Dans le cas de l’espèce, les héritiers de Jean François Bauret ont découvert, après son décès, l’existence d’une statue de deux enfants nus, intitulée Naked, réalisée par Jeff Koons et présentant des similitudes évidentes avec le travail du photographe défunt. N’ayant encore jamais été exposée, cette statue devait l’être, pour la première fois en France, lors d’une exposition dédiée au travail de Jeff Koons, au centre Georges Pompidou. C’est dans ce cadre-là que les héritiers décident de poursuivre le centre, Jeff Koons et sa société, pour contrefaçon. Bien que la statue n’a finalement pas été exposée, elle est éditée dans les folios du centre Georges Pompidou.

Pour se défendre, la société Jeff Koons ne conteste pas que la photographie Enfants a été, pour l’artiste, une source d’inspiration. Elle ne fait qu’affirmer que Koons l’a transformée en « une œuvre nouvelle et indépendante […] qui porte l’empreinte de sa personnalité ». Elle appuie ses prétentions sur les articles L 112-3, L113-2 et L113-4 du Code de la propriété intellectuelle qui semblent reconnaître à l’œuvre de transformation une protection, sans préjudice des droits de l’auteur de l’œuvre originale.

La société soulève également, pour sa défense, la liberté d’expression, que la Cour européenne des droits de l’homme a déjà fait prévaloir sur les droits d’auteur dans une affaire Asby Donald eta c/France le 10 janvier 2013. Enfin, sera également évoquée l’exception de parodie, prévue par l’article L 122-5 du code de la propriété intellectuelle. Autant d’arguments qui prônent l’appropriationnisme et en font un courant artistique à part entière. A ce titre, il devrait assurer à l’auteur de l’œuvre une protection similaire à celle accordée à l’auteur de l’œuvre initiale.

Pourtant, le Tribunal de grande instance de Paris va rejeter un à un ces arguments, pour faire prévaloir les droits de l’auteur de l’œuvre originale et affirmer que la contrefaçon est constituée. Sur le fondement de l’article L122-4 du code de la propriété intellectuelle, il affirme que l’autorisation de l’auteur de l’œuvre première est toujours nécessaire et qu’elle n’a pas été donnée. Il explique, ensuite, que l’intérêt légitime et la proportionnalité doivent être constitués pour faire primer la liberté d’expression. Enfin, l’exception de parodie implique que l’œuvre initiale soit notoire et que la reprise fasse sourire ou émette une critique, ce qui n’est pas le cas, en l’espèce.

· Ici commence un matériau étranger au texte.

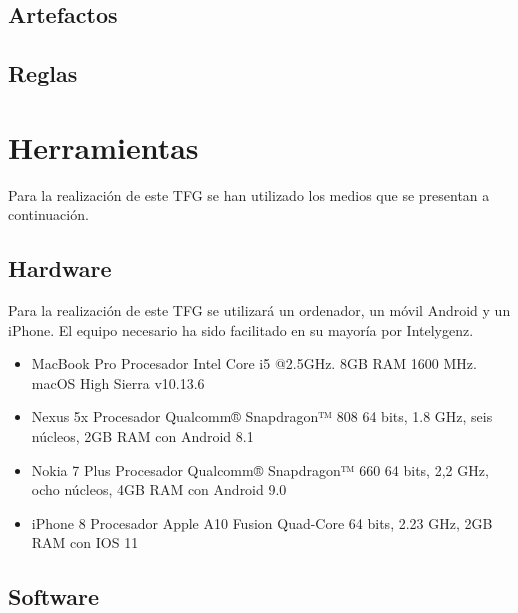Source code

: \subsection{Artefactos}

\subsection{Reglas}


\section{Herramientas}

Para la realización de este \acs{TFG} se han utilizado los medios que se presentan a continuación.

\subsection{Hardware}

Para la realización de este TFG se utilizará un ordenador, un móvil Android y un iPhone. El equipo 
necesario ha sido facilitado en su mayoría por Intelygenz.

\begin{itemize}
	\item MacBook Pro Procesador Intel Core i5 @2.5GHz. 8GB RAM 1600 MHz. macOS High Sierra v10.13.6
	\item Nexus 5x Procesador Qualcomm® Snapdragon™ 808 64 bits, 1.8 GHz, seis núcleos, 2GB RAM con Android 8.1
	\item Nokia 7 Plus Procesador Qualcomm® Snapdragon™ 660 64 bits, 2,2 GHz, ocho núcleos, 4GB RAM con Android 9.0
	\item iPhone 8 Procesador Apple A10 Fusion Quad-Core 64 bits, 2.23 GHz, 2GB RAM con IOS 11
\end{itemize}

\subsection{Software}

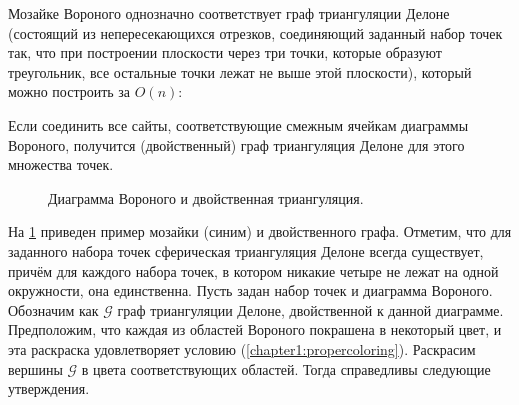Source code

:Мозайке Вороного однозначно соответствует граф триангуляции Делоне (состоящий из непересекающихся отрезков, соединяющий заданный набор точек так, что при построении плоскости через три точки, которые образуют треугольник, все остальные точки лежат не выше этой плоскости), который можно построить за $O(n)$:

\begin{theorem1}
Если соединить все сайты, соответствующие смежным ячейкам диаграммы Вороного, получится (двойственный) граф триангуляция Делоне для этого множества точек.
\end{theorem1}

\begin{figure}[h]
\centering
\captionsetup{justification=centering}
\caption{Диаграмма Вороного и двойственная триангуляция.}
\label{chapter1:fig:triangexample}
\end{figure}

На \figurename{ \ref{chapter1:fig:triangexample}} приведен пример мозайки (синим) и двойственного графа.
Отметим, что для заданного набора точек сферическая триангуляция Делоне всегда существует, причём для каждого набора точек, в котором никакие четыре не лежат на одной окружности, она единственна.
Пусть задан набор точек и диаграмма Вороного. Обозначим как $\mathcal{G}$ граф триангуляции Делоне, двойственной к данной диаграмме. Предположим, что каждая из областей Вороного покрашена в некоторый цвет, и эта раскраска удовлетворяет условию 
(\ref{chapter1:propercoloring}). Раскрасим вершины $\mathcal{G}$ в цвета соответствующих областей. Тогда справедливы следующие утверждения.

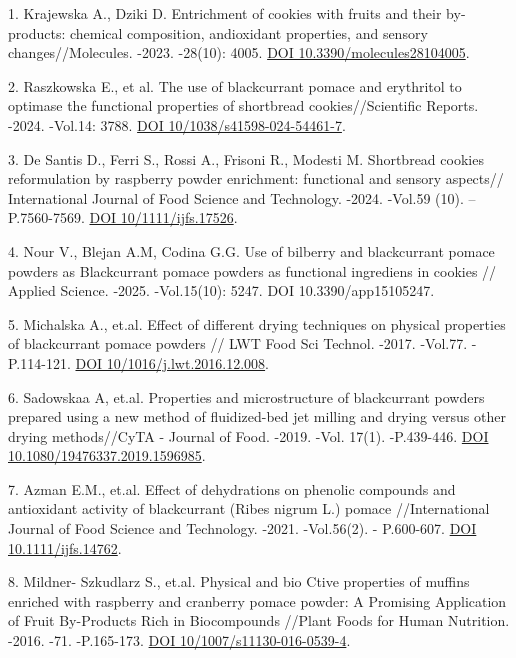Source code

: \begin{refs}
1. Krajewska A., Dziki D. Entrichment of cookies with fruits and their
by-products: chemical composition, andioxidant properties, and sensory
changes//Molecules. -2023. -28(10): 4005.
\href{https://doi.org/10.3390/molecules28104005}{DOI
10.3390/molecules28104005}.

2. Raszkowska E., et al. The use of blackcurrant pomace and erythritol
to optimase the functional properties of shortbread cookies//Scientific
Reports. -2024. -Vol.14: 3788.
\href{https://doi.org/10/1038/s41598-024-54461-7}{DOI
10/1038/s41598-024-54461-7}.

3. De Santis D., Ferri S., Rossi A., Frisoni R., Modesti M. Shortbread
cookies reformulation by raspberry powder enrichment: functional and
sensory aspects// International Journal of Food Science and Technology.
-2024. -Vol.59 (10). --P.7560-7569.
\href{https://doi.org/10/1111/ijfs.17526}{DOI 10/1111/ijfs.17526}.

4. Nour V., Blejan A.M, Codina G.G. Use of bilberry and blackcurrant
pomace powders as Blackcurrant pomace powders as functional ingrediens
in cookies // Applied Science. -2025. -Vol.15(10): 5247. DOI
10.3390/app15105247.

5. Michalska A., et.al. Effect of different drying techniques on
physical properties of blackcurrant pomace powders // LWT Food Sci
Technol. -2017. -Vol.77. -P.114-121.
\href{https://doi.org/10/1016/j.lwt.2016.12.008}{DOI
10/1016/j.lwt.2016.12.008}.

6. Sadowskaa A, et.al. Properties and microstructure of blackcurrant
powders prepared using a new method of fluidized-bed jet milling and
drying versus other drying methods//CyTA - Journal of Food. -2019. -Vol.
17(1). -P.439-446.
\href{https://doi.org/10.1080/19476337.2019.1596985}{DOI
10.1080/19476337.2019.1596985}.

7. Azman E.M., et.al. Effect of dehydrations on phenolic compounds and
antioxidant activity of blackcurrant (Ribes nigrum L.) pomace
//International Journal of Food Science and Technology. -2021.
-Vol.56(2). - P.600-607. \href{https://doi.org/10.1111/ijfs.14762}{DOI
10.1111/ijfs.14762}.

8. Mildner- Szkudlarz S., et.al. Physical and bio Ctive properties of
muffins enriched with raspberry and cranberry pomace powder: A Promising
Application of Fruit By-Products Rich in Biocompounds //Plant Foods for
Human Nutrition. -2016. -71. -P.165-173.
\href{https://doi/org/10/1007/s11130-016-0539-4}{DOI
10/1007/s11130-016-0539-4}.


\end{refs}
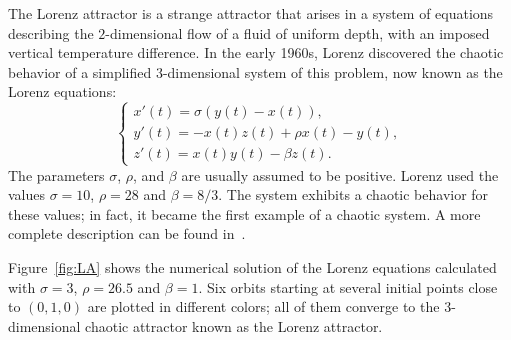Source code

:\documentclass{article}
\begin{document}
The Lorenz attractor is a strange attractor that arises in a system of
equations describing the $2$-dimensional flow of a fluid of uniform depth,
with an imposed vertical temperature difference.
In the early 1960s, Lorenz \cite{Lo} discovered the chaotic behavior of a
simplified $3$-dimensional system of this problem,
now known as the Lorenz equations:
\[
\left\{
\begin{array}{l}
  x'(t) = \sigma (y(t)-x(t)), \\
  y'(t) = -x(t) z(t) + \rho x(t) - y(t), \\
  z'(t) = x(t) y(t) - \beta z(t).
\end{array}
\right.
\]
The parameters $\sigma$, $\rho$, and $\beta$ are usually assumed to be positive. Lorenz used the values $\sigma=10$, $\rho=28$ and $\beta=8/3$. The system exhibits a chaotic behavior for these values; in fact, it became the first example of a chaotic system.
A more complete description can be found in~\cite{Wiki-LS}.

Figure~\ref{fig:LA} shows the numerical solution of the Lorenz equations calculated with
$\sigma = 3$, $\rho = 26.5$ and $\beta = 1$.
Six orbits starting at several initial points close to $(0,1,0)$ are plotted in different colors; all of them converge to the $3$-dimensional chaotic attractor known as the Lorenz attractor.
\end{document}
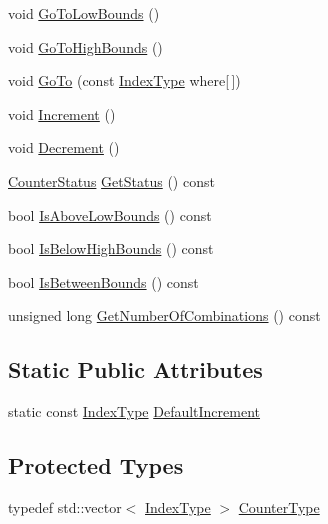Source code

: \begin{DoxyCompactItemize}
void \hyperlink{classnmr_multi_index_counter_ae5fb12e3882847ee14cee8ba21875396}{Go\-To\-Low\-Bounds} ()
\item 
void \hyperlink{classnmr_multi_index_counter_afa35aaa35926a8a1f7efcb4ccf497e1e}{Go\-To\-High\-Bounds} ()
\item 
void \hyperlink{classnmr_multi_index_counter_a8cd1eda014a543a7ba87934e4a13bccf}{Go\-To} (const \hyperlink{classnmr_multi_index_counter_a0632b941a7d18df347174b4345d73d01}{Index\-Type} where\mbox{[}$\,$\mbox{]})
\item 
void \hyperlink{classnmr_multi_index_counter_a416332f70e6bb44f19e4f6c57ca27c89}{Increment} ()
\item 
void \hyperlink{classnmr_multi_index_counter_a3109fdcc4f5dc8fcb33178aa7e54ebe9}{Decrement} ()
\item 
\hyperlink{classnmr_multi_index_counter_ad7beda3a3ee347140b4b5540770aeba5}{Counter\-Status} \hyperlink{classnmr_multi_index_counter_a5dbdd9560461b3aebfd96450628c310c}{Get\-Status} () const 
\item 
bool \hyperlink{classnmr_multi_index_counter_aea788aeae415ecef850e88d9e4b57e8b}{Is\-Above\-Low\-Bounds} () const 
\item 
bool \hyperlink{classnmr_multi_index_counter_a8c7c363007ec541a0da961bbe3ef07f6}{Is\-Below\-High\-Bounds} () const 
\item 
bool \hyperlink{classnmr_multi_index_counter_ab0a755e3c12f7040c5525e893ca363a3}{Is\-Between\-Bounds} () const 
\item 
unsigned long \hyperlink{classnmr_multi_index_counter_a531ba6fe86d8cdd83fa8b305aa4f1763}{Get\-Number\-Of\-Combinations} () const 
\end{DoxyCompactItemize}
\subsection*{Static Public Attributes}
\begin{DoxyCompactItemize}
\item 
static const \hyperlink{classnmr_multi_index_counter_a0632b941a7d18df347174b4345d73d01}{Index\-Type} \hyperlink{classnmr_multi_index_counter_ab2fdae32774037be720daec2ad869d04}{Default\-Increment}
\end{DoxyCompactItemize}
\subsection*{Protected Types}
\begin{DoxyCompactItemize}
\item 
typedef std\-::vector$<$ \hyperlink{classnmr_multi_index_counter_a0632b941a7d18df347174b4345d73d01}{Index\-Type} $>$ \hyperlink{classnmr_multi_index_counter_a6f7f42508ddcc24c957f012ffbcce57d}{Counter\-Type}
\end{DoxyCompactItemize}

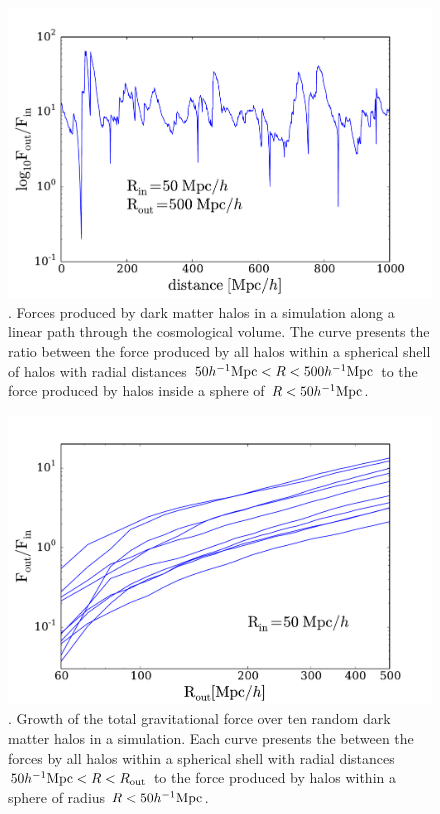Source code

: \documentclass{article}
\newcommand{\hMpc}{{\ifmmode{h^{-1}{\rm Mpc}}\else{$h^{-1}$Mpc }\fi}}
\begin{document}
\begin{figure}
\begin{center}
\includegraphics[width=0.8\linewidth,angle=0]{trace_nbody_200_1000.pdf}
\caption{\label{fig:trace_nbody}. Forces produced by dark matter halos in a
simulation along a linear path through the cosmological volume. The
curve presents the ratio between the force produced by all halos
within a spherical shell of halos with radial distances $50\hMpc
<R<500\hMpc$ to the force produced by halos inside 
a sphere of $R<50\hMpc$. }
\end{center}
\end{figure}



\begin{figure}
\begin{center}
\includegraphics[width=0.8\linewidth,angle=0]{spheres_nbody_radius_200_1000.pdf}
\caption{\label{fig:spheres_radius}. Growth of the total gravitational
  force over ten random dark matter halos in a simulation. Each curve
  presents the between the forces by all halos within a spherical shell with
   radial distances $50\hMpc < R < R_{\rm out}$ to the force produced
   by halos within a sphere of radius $R<50\hMpc$. }  
\end{center}
\end{figure}
\end{document}
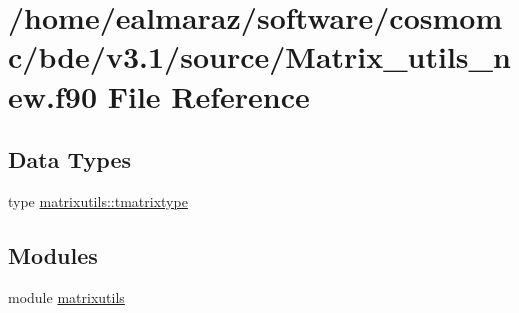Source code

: \hypertarget{Matrix__utils__new_8f90}{}\section{/home/ealmaraz/software/cosmomc/bde/v3.1/source/\+Matrix\+\_\+utils\+\_\+new.f90 File Reference}
\label{Matrix__utils__new_8f90}
\subsection*{Data Types}
\begin{DoxyCompactItemize}
\item 
type \mbox{\hyperlink{structmatrixutils_1_1tmatrixtype}{matrixutils\+::tmatrixtype}}
\end{DoxyCompactItemize}
\subsection*{Modules}
\begin{DoxyCompactItemize}
\item 
module \mbox{\hyperlink{namespacematrixutils}{matrixutils}}
\end{DoxyCompactItemize}
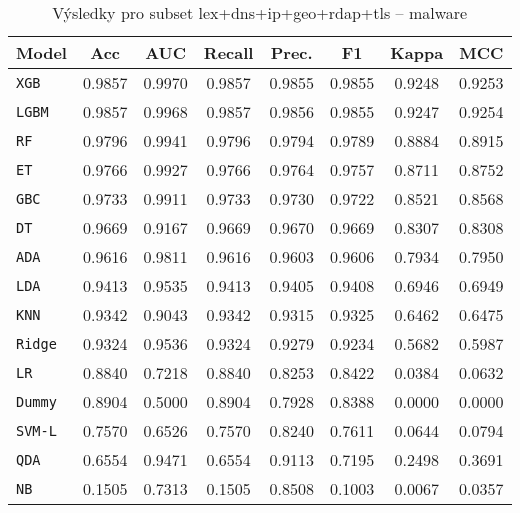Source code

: \begin{table}[H]
  \centering
  \small
  \caption{Výsledky pro subset lex+dns+ip+geo+rdap+tls – malware}
  \begin{tabular}{|l|c|c|c|c|c|c|c|}
    \hline
    \textbf{Model} & \textbf{Acc} & \textbf{AUC} & \textbf{Recall} & \textbf{Prec.} & \textbf{F1} & \textbf{Kappa} & \textbf{MCC} \\
    \hline
    \texttt{XGB} & 0.9857 & 0.9970 & 0.9857 & 0.9855 & 0.9855 & 0.9248 & 0.9253 \\
    \texttt{LGBM} & 0.9857 & 0.9968 & 0.9857 & 0.9856 & 0.9855 & 0.9247 & 0.9254 \\
    \texttt{RF} & 0.9796 & 0.9941 & 0.9796 & 0.9794 & 0.9789 & 0.8884 & 0.8915 \\
    \texttt{ET} & 0.9766 & 0.9927 & 0.9766 & 0.9764 & 0.9757 & 0.8711 & 0.8752 \\
    \texttt{GBC} & 0.9733 & 0.9911 & 0.9733 & 0.9730 & 0.9722 & 0.8521 & 0.8568 \\
    \texttt{DT} & 0.9669 & 0.9167 & 0.9669 & 0.9670 & 0.9669 & 0.8307 & 0.8308 \\
    \texttt{ADA} & 0.9616 & 0.9811 & 0.9616 & 0.9603 & 0.9606 & 0.7934 & 0.7950 \\
    \texttt{LDA} & 0.9413 & 0.9535 & 0.9413 & 0.9405 & 0.9408 & 0.6946 & 0.6949 \\
    \texttt{KNN} & 0.9342 & 0.9043 & 0.9342 & 0.9315 & 0.9325 & 0.6462 & 0.6475 \\
    \texttt{Ridge} & 0.9324 & 0.9536 & 0.9324 & 0.9279 & 0.9234 & 0.5682 & 0.5987 \\
    \texttt{LR} & 0.8840 & 0.7218 & 0.8840 & 0.8253 & 0.8422 & 0.0384 & 0.0632 \\
    \texttt{Dummy} & 0.8904 & 0.5000 & 0.8904 & 0.7928 & 0.8388 & 0.0000 & 0.0000 \\
    \texttt{SVM-L} & 0.7570 & 0.6526 & 0.7570 & 0.8240 & 0.7611 & 0.0644 & 0.0794 \\
    \texttt{QDA} & 0.6554 & 0.9471 & 0.6554 & 0.9113 & 0.7195 & 0.2498 & 0.3691 \\
    \texttt{NB} & 0.1505 & 0.7313 & 0.1505 & 0.8508 & 0.1003 & 0.0067 & 0.0357 \\
    \hline
  \end{tabular}
\end{table}
\vspace{0.5cm}

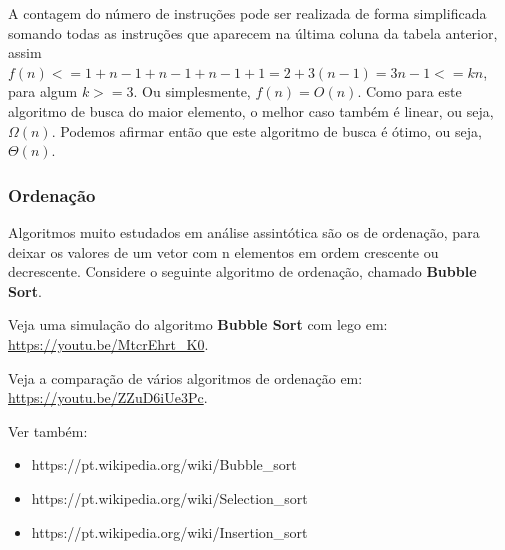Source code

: \documentclass[12pt,a4paper]{article}
\begin{document}
    A contagem do número de instruções pode ser realizada de forma
simplificada somando todas as instruções que aparecem na última coluna
da tabela anterior, assim
\(f(n) <= 1 + n-1 + n-1 + n-1 + 1 = 2 + 3(n-1) = 3n -1 <= kn\), para
algum \(k>=3\). Ou simplesmente, \(f(n) = O(n)\). Como para este
algoritmo de busca do maior elemento, o melhor caso também é linear, ou
seja, \(\Omega(n)\). Podemos afirmar então que este algoritmo de busca é
ótimo, ou seja, \(\Theta(n)\).

    \hypertarget{ordenauxe7uxe3o}{%
\subsubsection{Ordenação}\label{ordenauxe7uxe3o}}

    Algoritmos muito estudados em análise assintótica são os de ordenação,
para deixar os valores de um vetor com n elementos em ordem crescente ou
decrescente. Considere o seguinte algoritmo de ordenação, chamado
\textbf{Bubble Sort}.

Veja uma simulação do algoritmo \textbf{Bubble Sort} com lego em:
\url{https://youtu.be/MtcrEhrt_K0}.

Veja a comparação de vários algoritmos de ordenação em:
\url{https://youtu.be/ZZuD6iUe3Pc}.

Ver também:

\begin{itemize}
\item
  https://pt.wikipedia.org/wiki/Bubble\_sort
\item
  https://pt.wikipedia.org/wiki/Selection\_sort
\item
  https://pt.wikipedia.org/wiki/Insertion\_sort
\end{itemize}
\end{document}
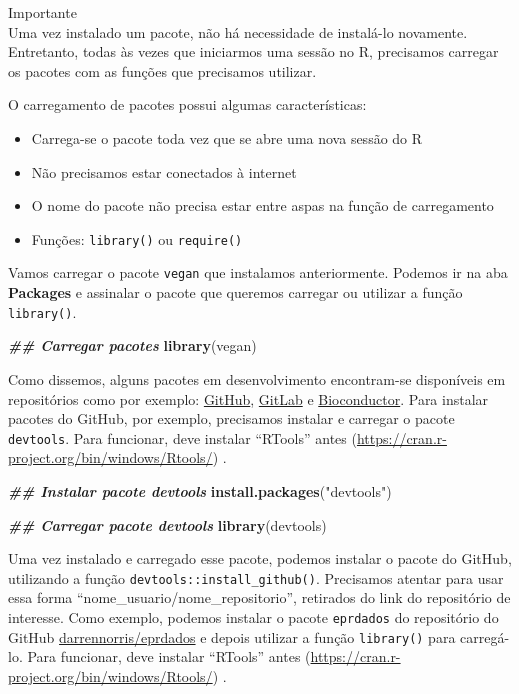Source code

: \documentclass[
]{article}
\newenvironment{Shaded}{\begin{snugshade}}{\end{snugshade}}
\newcommand{\DocumentationTok}[1]{\textcolor[rgb]{0.56,0.35,0.01}{\textbf{\textit{#1}}}}
\newcommand{\FunctionTok}[1]{\textcolor[rgb]{0.13,0.29,0.53}{\textbf{#1}}}
\newcommand{\NormalTok}[1]{#1}
\newcommand{\StringTok}[1]{\textcolor[rgb]{0.31,0.60,0.02}{#1}}
\providecommand{\tightlist}{%
  \setlength{\itemsep}{0pt}\setlength{\parskip}{0pt}}
\begin{document}
Importante \\
Uma vez instalado um pacote, não há necessidade de instalá-lo novamente. Entretanto, todas às vezes que iniciarmos uma sessão no R, precisamos carregar os pacotes com as funções que precisamos utilizar.

O carregamento de pacotes possui algumas características:

\begin{itemize}
\tightlist
\item
  Carrega-se o pacote toda vez que se abre uma nova sessão do R
\item
  Não precisamos estar conectados à internet
\item
  O nome do pacote não precisa estar entre aspas na função de carregamento
\item
  Funções: \texttt{library()} ou \texttt{require()}
\end{itemize}

Vamos carregar o pacote \texttt{vegan} que instalamos anteriormente. Podemos ir na aba \textbf{Packages} e assinalar o pacote que queremos carregar ou utilizar a função \texttt{library()}.

\begin{Shaded}
\begin{Highlighting}[]
\DocumentationTok{\#\# Carregar pacotes}
\FunctionTok{library}\NormalTok{(vegan)}
\end{Highlighting}
\end{Shaded}

Como dissemos, alguns pacotes em desenvolvimento encontram-se disponíveis em repositórios como por exemplo: \href{https://github.com/}{GitHub}, \href{https://gitlab.com}{GitLab} e \href{https://www.bioconductor.org/}{Bioconductor}. Para instalar pacotes do GitHub, por exemplo, precisamos instalar e carregar o pacote \texttt{devtools}. Para funcionar, deve instalar ``RTools'' antes (\url{https://cran.r-project.org/bin/windows/Rtools/}) .

\begin{Shaded}
\begin{Highlighting}[]
\DocumentationTok{\#\# Instalar pacote devtools}
\FunctionTok{install.packages}\NormalTok{(}\StringTok{"devtools"}\NormalTok{)}

\DocumentationTok{\#\# Carregar pacote devtools}
\FunctionTok{library}\NormalTok{(devtools)}
\end{Highlighting}
\end{Shaded}

Uma vez instalado e carregado esse pacote, podemos instalar o pacote do GitHub, utilizando a função \texttt{devtools::install\_github()}. Precisamos atentar para usar essa forma ``nome\_usuario/nome\_repositorio'', retirados do link do repositório de interesse. Como exemplo, podemos instalar o pacote \texttt{eprdados} do repositório do GitHub \href{https://github.com/darrennorris/eprdados}{darrennorris/eprdados} e depois utilizar a função \texttt{library()} para carregá-lo. Para funcionar, deve instalar ``RTools'' antes (\url{https://cran.r-project.org/bin/windows/Rtools/}) .
\end{document}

Cette solution aurait-elle pu être différente si le jugement avait été rendu sous l’empire du droit américain ? La société de Jeff Koons aurait-elle eu une chance de voir aboutir ses prétentions et de se voir reconnaître un droit sur son œuvre Naked ?

 

II/- Droit d’auteur versus copyright

En France, le droit d’auteur se décompose équitablement entre le droit patrimonial, qui permet au titulaire du droit de percevoir une rémunération pour l’exploitation de ses œuvres par les tiers, et le droit moral, qui protège les intérêts non économiques de l’auteur.  Aux Etats-Unis, le copyright donne une part beaucoup plus importante à la logique économique relative au droit d’auteur et reconnaît un droit moral beaucoup plus restreint.

Ainsi, pour Pierre N. Leval, juge de la Cour d’appel aux Etats-Unis, le copyright n’est pas un droit inévitable, divin ou naturel qui confère à l’auteur une propriété absolue sur ses créations. Il est conçu pour stimuler l’activité et le progrès dans les arts, pour l’enrichissement intellectuel du public.  C’est sous le prisme de cette définition qu’il convient d’aborder l’exception du fair use, limite au droit d’auteur exclusif prévu par le Copyright Act.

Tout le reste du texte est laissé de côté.